===== Source data

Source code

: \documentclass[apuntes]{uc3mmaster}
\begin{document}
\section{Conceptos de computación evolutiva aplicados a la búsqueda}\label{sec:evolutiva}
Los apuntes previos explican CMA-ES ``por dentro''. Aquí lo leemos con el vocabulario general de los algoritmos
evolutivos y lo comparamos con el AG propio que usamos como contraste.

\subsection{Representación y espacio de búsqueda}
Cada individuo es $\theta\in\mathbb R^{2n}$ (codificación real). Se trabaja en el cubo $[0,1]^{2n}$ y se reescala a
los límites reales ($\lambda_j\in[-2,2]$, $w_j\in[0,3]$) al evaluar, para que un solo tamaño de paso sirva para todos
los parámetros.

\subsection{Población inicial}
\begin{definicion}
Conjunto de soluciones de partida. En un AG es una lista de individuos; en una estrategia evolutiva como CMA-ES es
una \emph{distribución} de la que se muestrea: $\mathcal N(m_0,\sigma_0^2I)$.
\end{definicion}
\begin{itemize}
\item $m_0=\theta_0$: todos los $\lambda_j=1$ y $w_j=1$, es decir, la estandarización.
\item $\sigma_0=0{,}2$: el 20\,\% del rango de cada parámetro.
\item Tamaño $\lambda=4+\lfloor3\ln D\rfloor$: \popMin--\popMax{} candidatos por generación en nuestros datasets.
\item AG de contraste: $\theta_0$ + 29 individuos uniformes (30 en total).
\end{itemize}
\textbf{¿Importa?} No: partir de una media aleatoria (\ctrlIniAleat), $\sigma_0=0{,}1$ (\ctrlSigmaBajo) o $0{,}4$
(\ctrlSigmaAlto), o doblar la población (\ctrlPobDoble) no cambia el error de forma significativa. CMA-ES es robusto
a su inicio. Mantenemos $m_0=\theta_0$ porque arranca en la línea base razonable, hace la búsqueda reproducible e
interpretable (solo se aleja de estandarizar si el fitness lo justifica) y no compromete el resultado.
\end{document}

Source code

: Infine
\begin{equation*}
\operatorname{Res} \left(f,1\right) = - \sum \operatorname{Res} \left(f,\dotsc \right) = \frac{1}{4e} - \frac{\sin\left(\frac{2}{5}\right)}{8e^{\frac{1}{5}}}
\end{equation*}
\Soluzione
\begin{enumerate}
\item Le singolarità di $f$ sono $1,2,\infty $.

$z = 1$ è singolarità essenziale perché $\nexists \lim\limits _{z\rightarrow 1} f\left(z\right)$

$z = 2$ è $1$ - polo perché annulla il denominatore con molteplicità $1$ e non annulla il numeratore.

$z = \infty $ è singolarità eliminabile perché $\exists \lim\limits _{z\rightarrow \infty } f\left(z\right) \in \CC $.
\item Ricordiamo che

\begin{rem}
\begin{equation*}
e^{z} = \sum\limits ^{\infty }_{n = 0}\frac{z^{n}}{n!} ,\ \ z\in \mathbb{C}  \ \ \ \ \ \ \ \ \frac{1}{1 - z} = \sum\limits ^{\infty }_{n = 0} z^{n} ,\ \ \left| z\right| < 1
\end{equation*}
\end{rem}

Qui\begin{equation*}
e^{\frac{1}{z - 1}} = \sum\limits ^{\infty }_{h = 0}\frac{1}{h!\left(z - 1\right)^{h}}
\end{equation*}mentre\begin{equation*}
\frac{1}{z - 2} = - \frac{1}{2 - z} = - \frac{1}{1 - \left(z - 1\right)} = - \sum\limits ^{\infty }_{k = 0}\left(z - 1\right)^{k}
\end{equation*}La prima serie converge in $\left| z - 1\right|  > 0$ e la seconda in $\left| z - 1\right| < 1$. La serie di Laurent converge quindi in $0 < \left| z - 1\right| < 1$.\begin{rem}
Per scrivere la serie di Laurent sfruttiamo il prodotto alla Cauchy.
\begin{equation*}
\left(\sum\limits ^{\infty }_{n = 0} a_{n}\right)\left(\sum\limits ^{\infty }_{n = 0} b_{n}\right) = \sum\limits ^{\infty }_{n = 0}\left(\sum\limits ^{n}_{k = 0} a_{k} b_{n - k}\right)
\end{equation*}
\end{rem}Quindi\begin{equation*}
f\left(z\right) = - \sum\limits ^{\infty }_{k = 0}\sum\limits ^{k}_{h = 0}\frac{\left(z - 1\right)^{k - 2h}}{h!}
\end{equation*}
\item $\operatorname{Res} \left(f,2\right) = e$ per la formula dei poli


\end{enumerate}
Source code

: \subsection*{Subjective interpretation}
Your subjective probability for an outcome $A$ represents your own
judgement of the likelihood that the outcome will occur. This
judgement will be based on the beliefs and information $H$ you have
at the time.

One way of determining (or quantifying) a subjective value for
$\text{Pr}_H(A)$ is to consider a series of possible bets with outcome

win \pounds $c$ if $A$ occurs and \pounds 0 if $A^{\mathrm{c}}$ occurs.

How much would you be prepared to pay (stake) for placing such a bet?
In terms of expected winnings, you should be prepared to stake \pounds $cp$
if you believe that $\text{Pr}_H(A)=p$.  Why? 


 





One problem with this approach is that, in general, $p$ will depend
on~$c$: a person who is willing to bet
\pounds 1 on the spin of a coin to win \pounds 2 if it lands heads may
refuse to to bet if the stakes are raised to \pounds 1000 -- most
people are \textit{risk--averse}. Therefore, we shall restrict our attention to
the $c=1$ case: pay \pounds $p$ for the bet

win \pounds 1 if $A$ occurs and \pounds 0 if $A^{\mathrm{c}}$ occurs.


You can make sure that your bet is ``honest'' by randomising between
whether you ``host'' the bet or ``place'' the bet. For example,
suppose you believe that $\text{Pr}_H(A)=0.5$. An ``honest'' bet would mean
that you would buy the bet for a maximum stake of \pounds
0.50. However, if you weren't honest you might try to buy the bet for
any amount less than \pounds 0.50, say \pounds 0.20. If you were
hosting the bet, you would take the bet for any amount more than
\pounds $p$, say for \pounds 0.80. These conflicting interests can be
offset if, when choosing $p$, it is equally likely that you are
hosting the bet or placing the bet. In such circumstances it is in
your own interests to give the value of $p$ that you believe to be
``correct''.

==========

= Task item =
Restate every record above, exactly, in full.

= Your response =
Source code

: \documentclass[apuntes]{uc3mmaster}
\begin{document}
\section{Conceptos de computación evolutiva aplicados a la búsqueda}\label{sec:evolutiva}
Los apuntes previos explican CMA-ES ``por dentro''. Aquí lo leemos con el vocabulario general de los algoritmos
evolutivos y lo comparamos con el AG propio que usamos como contraste.

\subsection{Representación y espacio de búsqueda}
Cada individuo es $\theta\in\mathbb R^{2n}$ (codificación real). Se trabaja en el cubo $[0,1]^{2n}$ y se reescala a
los límites reales ($\lambda_j\in[-2,2]$, $w_j\in[0,3]$) al evaluar, para que un solo tamaño de paso sirva para todos
los parámetros.

\subsection{Población inicial}
\begin{definicion}
Conjunto de soluciones de partida. En un AG es una lista de individuos; en una estrategia evolutiva como CMA-ES es
una \emph{distribución} de la que se muestrea: $\mathcal N(m_0,\sigma_0^2I)$.
\end{definicion}
\begin{itemize}
\item $m_0=\theta_0$: todos los $\lambda_j=1$ y $w_j=1$, es decir, la estandarización.
\item $\sigma_0=0{,}2$: el 20\,\% del rango de cada parámetro.
\item Tamaño $\lambda=4+\lfloor3\ln D\rfloor$: \popMin--\popMax{} candidatos por generación en nuestros datasets.
\item AG de contraste: $\theta_0$ + 29 individuos uniformes (30 en total).
\end{itemize}
\textbf{¿Importa?} No: partir de una media aleatoria (\ctrlIniAleat), $\sigma_0=0{,}1$ (\ctrlSigmaBajo) o $0{,}4$
(\ctrlSigmaAlto), o doblar la población (\ctrlPobDoble) no cambia el error de forma significativa. CMA-ES es robusto
a su inicio. Mantenemos $m_0=\theta_0$ porque arranca en la línea base razonable, hace la búsqueda reproducible e
interpretable (solo se aleja de estandarizar si el fitness lo justifica) y no compromete el resultado.
\end{document}

Source code

: Infine
\begin{equation*}
\operatorname{Res} \left(f,1\right) = - \sum \operatorname{Res} \left(f,\dotsc \right) = \frac{1}{4e} - \frac{\sin\left(\frac{2}{5}\right)}{8e^{\frac{1}{5}}}
\end{equation*}
\Soluzione
\begin{enumerate}
\item Le singolarità di $f$ sono $1,2,\infty $.

$z = 1$ è singolarità essenziale perché $\nexists \lim\limits _{z\rightarrow 1} f\left(z\right)$

$z = 2$ è $1$ - polo perché annulla il denominatore con molteplicità $1$ e non annulla il numeratore.

$z = \infty $ è singolarità eliminabile perché $\exists \lim\limits _{z\rightarrow \infty } f\left(z\right) \in \CC $.
\item Ricordiamo che

\begin{rem}
\begin{equation*}
e^{z} = \sum\limits ^{\infty }_{n = 0}\frac{z^{n}}{n!} ,\ \ z\in \mathbb{C}  \ \ \ \ \ \ \ \ \frac{1}{1 - z} = \sum\limits ^{\infty }_{n = 0} z^{n} ,\ \ \left| z\right| < 1
\end{equation*}
\end{rem}

Qui\begin{equation*}
e^{\frac{1}{z - 1}} = \sum\limits ^{\infty }_{h = 0}\frac{1}{h!\left(z - 1\right)^{h}}
\end{equation*}mentre\begin{equation*}
\frac{1}{z - 2} = - \frac{1}{2 - z} = - \frac{1}{1 - \left(z - 1\right)} = - \sum\limits ^{\infty }_{k = 0}\left(z - 1\right)^{k}
\end{equation*}La prima serie converge in $\left| z - 1\right|  > 0$ e la seconda in $\left| z - 1\right| < 1$. La serie di Laurent converge quindi in $0 < \left| z - 1\right| < 1$.\begin{rem}
Per scrivere la serie di Laurent sfruttiamo il prodotto alla Cauchy.
\begin{equation*}
\left(\sum\limits ^{\infty }_{n = 0} a_{n}\right)\left(\sum\limits ^{\infty }_{n = 0} b_{n}\right) = \sum\limits ^{\infty }_{n = 0}\left(\sum\limits ^{n}_{k = 0} a_{k} b_{n - k}\right)
\end{equation*}
\end{rem}Quindi\begin{equation*}
f\left(z\right) = - \sum\limits ^{\infty }_{k = 0}\sum\limits ^{k}_{h = 0}\frac{\left(z - 1\right)^{k - 2h}}{h!}
\end{equation*}
\item $\operatorname{Res} \left(f,2\right) = e$ per la formula dei poli


\end{enumerate}
Source code

: \subsection*{Subjective interpretation}
Your subjective probability for an outcome $A$ represents your own
judgement of the likelihood that the outcome will occur. This
judgement will be based on the beliefs and information $H$ you have
at the time.

One way of determining (or quantifying) a subjective value for
$\text{Pr}_H(A)$ is to consider a series of possible bets with outcome

win \pounds $c$ if $A$ occurs and \pounds 0 if $A^{\mathrm{c}}$ occurs.

How much would you be prepared to pay (stake) for placing such a bet?
In terms of expected winnings, you should be prepared to stake \pounds $cp$
if you believe that $\text{Pr}_H(A)=p$.  Why? 


 





One problem with this approach is that, in general, $p$ will depend
on~$c$: a person who is willing to bet
\pounds 1 on the spin of a coin to win \pounds 2 if it lands heads may
refuse to to bet if the stakes are raised to \pounds 1000 -- most
people are \textit{risk--averse}. Therefore, we shall restrict our attention to
the $c=1$ case: pay \pounds $p$ for the bet

win \pounds 1 if $A$ occurs and \pounds 0 if $A^{\mathrm{c}}$ occurs.


You can make sure that your bet is ``honest'' by randomising between
whether you ``host'' the bet or ``place'' the bet. For example,
suppose you believe that $\text{Pr}_H(A)=0.5$. An ``honest'' bet would mean
that you would buy the bet for a maximum stake of \pounds
0.50. However, if you weren't honest you might try to buy the bet for
any amount less than \pounds 0.50, say \pounds 0.20. If you were
hosting the bet, you would take the bet for any amount more than
\pounds $p$, say for \pounds 0.80. These conflicting interests can be
offset if, when choosing $p$, it is equally likely that you are
hosting the bet or placing the bet. In such circumstances it is in
your own interests to give the value of $p$ that you believe to be
``correct''.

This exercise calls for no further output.